Task description. The response must consist of the lines below from the one with "- cpu model: missing" through the one with "- Memory usage: unknown", exactly as they appear and with both ends kept.
---------- Data to use ----------
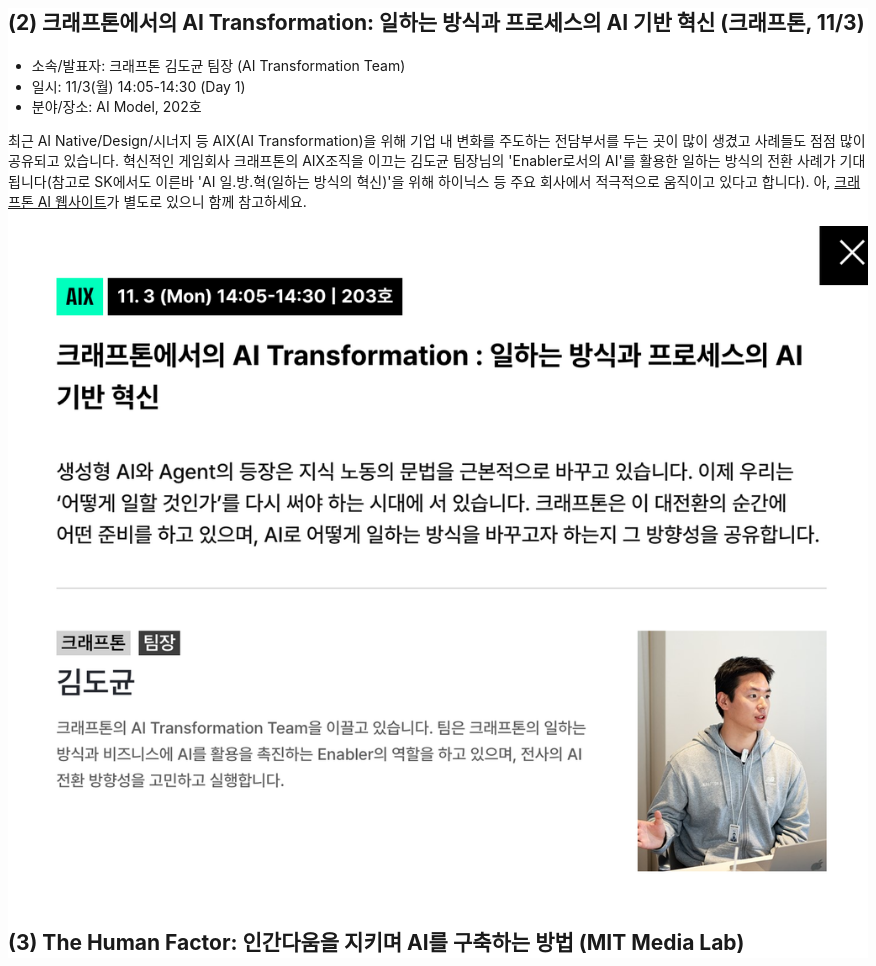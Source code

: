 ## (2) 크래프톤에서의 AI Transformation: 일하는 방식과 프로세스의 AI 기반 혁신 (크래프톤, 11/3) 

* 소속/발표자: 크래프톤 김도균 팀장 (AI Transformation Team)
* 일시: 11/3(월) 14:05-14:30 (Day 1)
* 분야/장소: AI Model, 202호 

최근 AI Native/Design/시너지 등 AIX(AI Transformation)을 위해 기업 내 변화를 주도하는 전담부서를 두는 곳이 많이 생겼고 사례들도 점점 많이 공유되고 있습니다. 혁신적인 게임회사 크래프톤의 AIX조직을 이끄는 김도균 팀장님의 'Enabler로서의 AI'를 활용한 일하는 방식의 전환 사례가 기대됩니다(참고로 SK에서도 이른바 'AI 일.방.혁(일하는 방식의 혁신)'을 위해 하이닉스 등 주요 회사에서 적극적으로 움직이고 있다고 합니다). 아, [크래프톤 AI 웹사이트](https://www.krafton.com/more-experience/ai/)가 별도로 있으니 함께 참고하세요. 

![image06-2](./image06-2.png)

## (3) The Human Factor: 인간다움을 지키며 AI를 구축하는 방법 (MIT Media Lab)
----------
---------- Data to use ----------
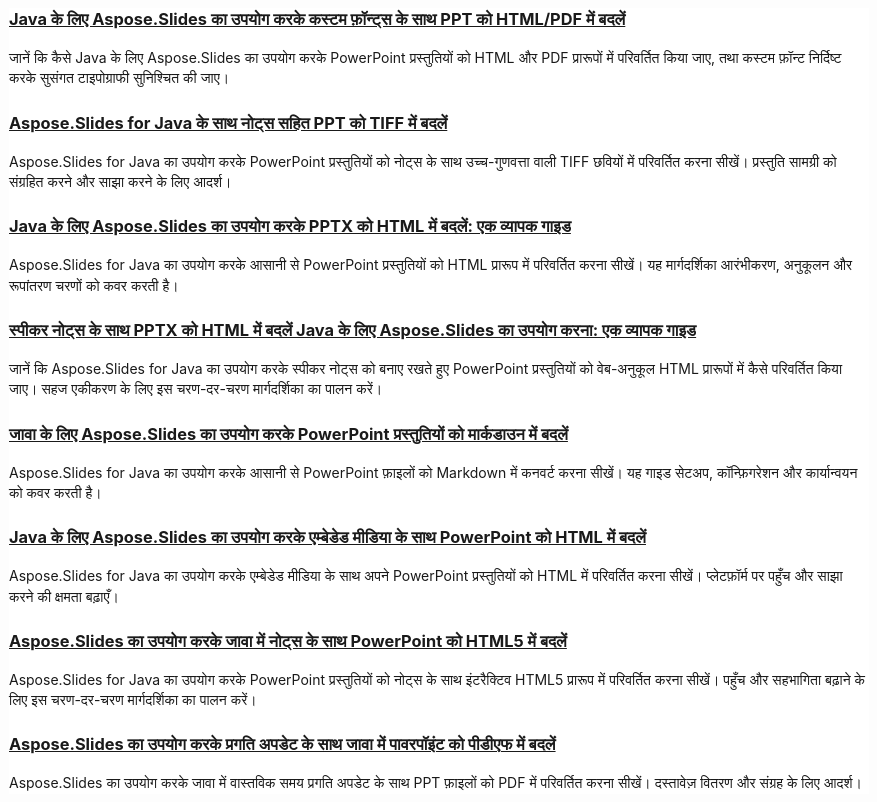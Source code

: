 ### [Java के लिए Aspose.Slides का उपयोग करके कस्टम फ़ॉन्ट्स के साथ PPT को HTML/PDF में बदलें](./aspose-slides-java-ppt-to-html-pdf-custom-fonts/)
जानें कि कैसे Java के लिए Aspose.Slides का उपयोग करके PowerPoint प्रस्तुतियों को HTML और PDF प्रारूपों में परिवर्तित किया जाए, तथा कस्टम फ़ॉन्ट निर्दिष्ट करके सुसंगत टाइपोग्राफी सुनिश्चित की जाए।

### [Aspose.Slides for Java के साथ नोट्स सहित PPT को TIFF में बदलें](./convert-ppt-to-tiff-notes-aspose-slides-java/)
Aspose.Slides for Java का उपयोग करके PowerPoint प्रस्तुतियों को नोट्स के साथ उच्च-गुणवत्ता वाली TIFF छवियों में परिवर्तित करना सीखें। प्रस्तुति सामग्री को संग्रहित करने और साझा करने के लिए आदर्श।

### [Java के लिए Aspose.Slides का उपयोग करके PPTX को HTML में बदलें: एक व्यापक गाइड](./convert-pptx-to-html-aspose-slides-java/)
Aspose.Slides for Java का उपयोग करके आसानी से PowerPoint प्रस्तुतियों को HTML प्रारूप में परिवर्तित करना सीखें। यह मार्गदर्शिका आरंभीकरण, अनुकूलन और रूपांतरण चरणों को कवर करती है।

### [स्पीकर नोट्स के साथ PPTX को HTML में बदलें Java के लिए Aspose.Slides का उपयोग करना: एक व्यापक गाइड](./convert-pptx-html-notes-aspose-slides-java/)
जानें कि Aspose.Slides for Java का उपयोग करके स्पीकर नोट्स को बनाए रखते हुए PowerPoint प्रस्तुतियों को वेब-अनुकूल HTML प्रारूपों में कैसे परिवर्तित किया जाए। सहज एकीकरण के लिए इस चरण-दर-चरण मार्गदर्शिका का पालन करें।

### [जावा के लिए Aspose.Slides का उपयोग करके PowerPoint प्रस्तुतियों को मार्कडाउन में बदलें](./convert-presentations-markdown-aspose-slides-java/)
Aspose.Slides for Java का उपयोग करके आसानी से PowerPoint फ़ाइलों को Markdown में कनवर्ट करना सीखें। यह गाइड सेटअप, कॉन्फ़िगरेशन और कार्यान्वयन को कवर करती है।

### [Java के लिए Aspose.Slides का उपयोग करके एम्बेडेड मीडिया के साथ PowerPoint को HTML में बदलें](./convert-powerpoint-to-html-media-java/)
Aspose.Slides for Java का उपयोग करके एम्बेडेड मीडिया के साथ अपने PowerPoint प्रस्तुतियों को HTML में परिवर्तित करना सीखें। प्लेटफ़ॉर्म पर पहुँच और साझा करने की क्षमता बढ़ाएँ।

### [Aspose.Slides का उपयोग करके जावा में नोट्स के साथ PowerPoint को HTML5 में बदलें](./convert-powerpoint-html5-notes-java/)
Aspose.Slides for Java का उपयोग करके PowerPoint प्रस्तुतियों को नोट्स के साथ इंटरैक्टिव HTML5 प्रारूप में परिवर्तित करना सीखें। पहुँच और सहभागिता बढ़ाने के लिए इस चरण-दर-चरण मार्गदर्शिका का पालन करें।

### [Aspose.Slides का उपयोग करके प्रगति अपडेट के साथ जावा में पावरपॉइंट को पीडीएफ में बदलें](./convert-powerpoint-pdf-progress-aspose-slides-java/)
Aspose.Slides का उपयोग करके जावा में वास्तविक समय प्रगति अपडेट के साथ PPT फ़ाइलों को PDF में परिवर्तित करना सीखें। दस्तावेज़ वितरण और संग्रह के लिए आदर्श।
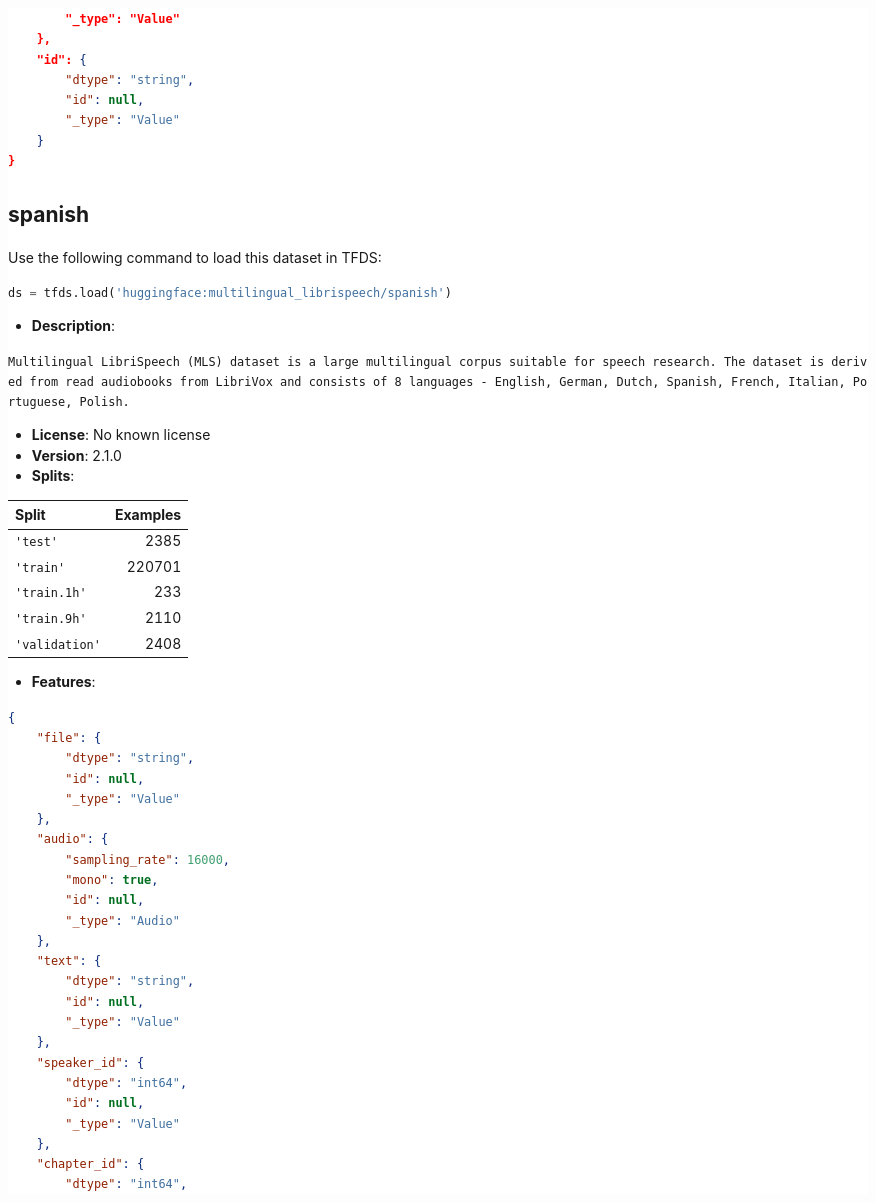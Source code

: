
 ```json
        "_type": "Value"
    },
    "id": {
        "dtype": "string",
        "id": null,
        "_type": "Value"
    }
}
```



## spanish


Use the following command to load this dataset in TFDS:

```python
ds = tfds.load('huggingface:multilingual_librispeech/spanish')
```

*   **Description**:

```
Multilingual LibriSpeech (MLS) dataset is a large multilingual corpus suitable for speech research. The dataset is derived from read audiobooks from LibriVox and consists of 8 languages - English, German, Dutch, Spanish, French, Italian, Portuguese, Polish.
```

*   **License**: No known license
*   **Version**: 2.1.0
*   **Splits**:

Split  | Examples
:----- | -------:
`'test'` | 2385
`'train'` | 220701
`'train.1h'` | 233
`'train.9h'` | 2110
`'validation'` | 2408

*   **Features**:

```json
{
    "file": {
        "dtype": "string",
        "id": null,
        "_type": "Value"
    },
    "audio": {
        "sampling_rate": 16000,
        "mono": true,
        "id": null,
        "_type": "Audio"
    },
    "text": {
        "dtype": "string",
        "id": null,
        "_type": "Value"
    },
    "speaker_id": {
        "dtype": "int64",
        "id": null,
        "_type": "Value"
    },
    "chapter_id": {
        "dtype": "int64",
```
----------
---------- Data to use ----------
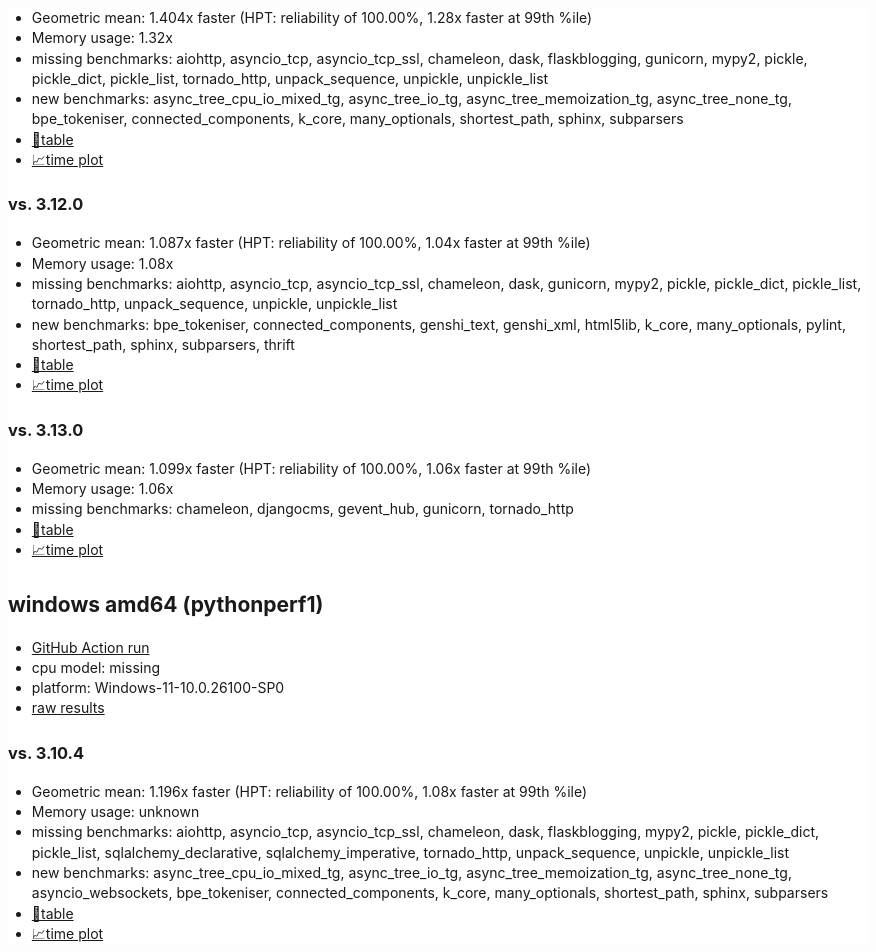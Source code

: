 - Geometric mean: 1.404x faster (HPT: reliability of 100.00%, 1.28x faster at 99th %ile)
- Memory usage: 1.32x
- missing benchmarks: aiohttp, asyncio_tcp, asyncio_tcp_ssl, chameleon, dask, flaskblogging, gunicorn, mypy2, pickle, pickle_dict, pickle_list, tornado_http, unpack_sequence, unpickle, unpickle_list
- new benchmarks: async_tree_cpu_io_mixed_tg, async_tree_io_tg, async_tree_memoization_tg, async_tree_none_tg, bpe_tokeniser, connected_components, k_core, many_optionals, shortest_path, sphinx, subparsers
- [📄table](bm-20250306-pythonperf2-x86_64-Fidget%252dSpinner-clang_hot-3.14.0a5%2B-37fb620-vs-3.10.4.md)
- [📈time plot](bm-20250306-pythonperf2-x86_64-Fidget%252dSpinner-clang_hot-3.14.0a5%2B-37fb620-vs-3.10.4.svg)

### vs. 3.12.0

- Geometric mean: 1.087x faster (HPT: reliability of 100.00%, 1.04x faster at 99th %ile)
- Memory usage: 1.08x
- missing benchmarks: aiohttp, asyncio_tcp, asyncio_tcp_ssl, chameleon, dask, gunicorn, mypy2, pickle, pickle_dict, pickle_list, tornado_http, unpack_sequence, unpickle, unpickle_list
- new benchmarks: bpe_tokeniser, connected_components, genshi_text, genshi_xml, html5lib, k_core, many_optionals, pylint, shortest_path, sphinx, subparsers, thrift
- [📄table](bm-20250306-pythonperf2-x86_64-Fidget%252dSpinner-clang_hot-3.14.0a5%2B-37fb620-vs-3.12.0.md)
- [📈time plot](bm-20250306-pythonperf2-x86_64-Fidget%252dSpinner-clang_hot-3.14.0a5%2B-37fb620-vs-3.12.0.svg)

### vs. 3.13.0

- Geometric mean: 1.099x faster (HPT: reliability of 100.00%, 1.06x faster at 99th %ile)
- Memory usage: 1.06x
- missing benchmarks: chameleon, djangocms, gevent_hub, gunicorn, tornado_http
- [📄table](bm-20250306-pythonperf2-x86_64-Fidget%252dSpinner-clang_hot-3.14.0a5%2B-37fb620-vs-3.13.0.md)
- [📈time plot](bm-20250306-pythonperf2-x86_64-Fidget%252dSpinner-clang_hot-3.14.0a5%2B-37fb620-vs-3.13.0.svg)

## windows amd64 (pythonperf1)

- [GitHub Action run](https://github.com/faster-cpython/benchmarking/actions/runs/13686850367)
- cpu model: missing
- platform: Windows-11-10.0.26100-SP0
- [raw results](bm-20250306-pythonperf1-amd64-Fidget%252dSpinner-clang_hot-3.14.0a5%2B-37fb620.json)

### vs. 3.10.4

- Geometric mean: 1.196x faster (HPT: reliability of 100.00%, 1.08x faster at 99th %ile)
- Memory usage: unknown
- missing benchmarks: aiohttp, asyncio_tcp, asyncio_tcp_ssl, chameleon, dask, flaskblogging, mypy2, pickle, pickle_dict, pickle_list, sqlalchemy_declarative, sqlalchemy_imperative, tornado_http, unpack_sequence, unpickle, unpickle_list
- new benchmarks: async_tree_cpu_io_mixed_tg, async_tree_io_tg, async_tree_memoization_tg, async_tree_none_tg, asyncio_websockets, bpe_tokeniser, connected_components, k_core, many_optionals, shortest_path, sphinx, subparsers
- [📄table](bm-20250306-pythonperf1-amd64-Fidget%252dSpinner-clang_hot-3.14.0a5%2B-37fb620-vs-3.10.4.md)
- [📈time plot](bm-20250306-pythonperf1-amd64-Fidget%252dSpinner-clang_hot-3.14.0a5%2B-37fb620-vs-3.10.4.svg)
----------
Answer section.
- cpu model: missing
- platform: Windows-11-10.0.26100-SP0
- [raw results](bm-20250306-pythonperf1-amd64-Fidget%252dSpinner-clang_hot-3.14.0a5%2B-37fb620.json)

### vs. 3.10.4

- Geometric mean: 1.196x faster (HPT: reliability of 100.00%, 1.08x faster at 99th %ile)
- Memory usage: unknown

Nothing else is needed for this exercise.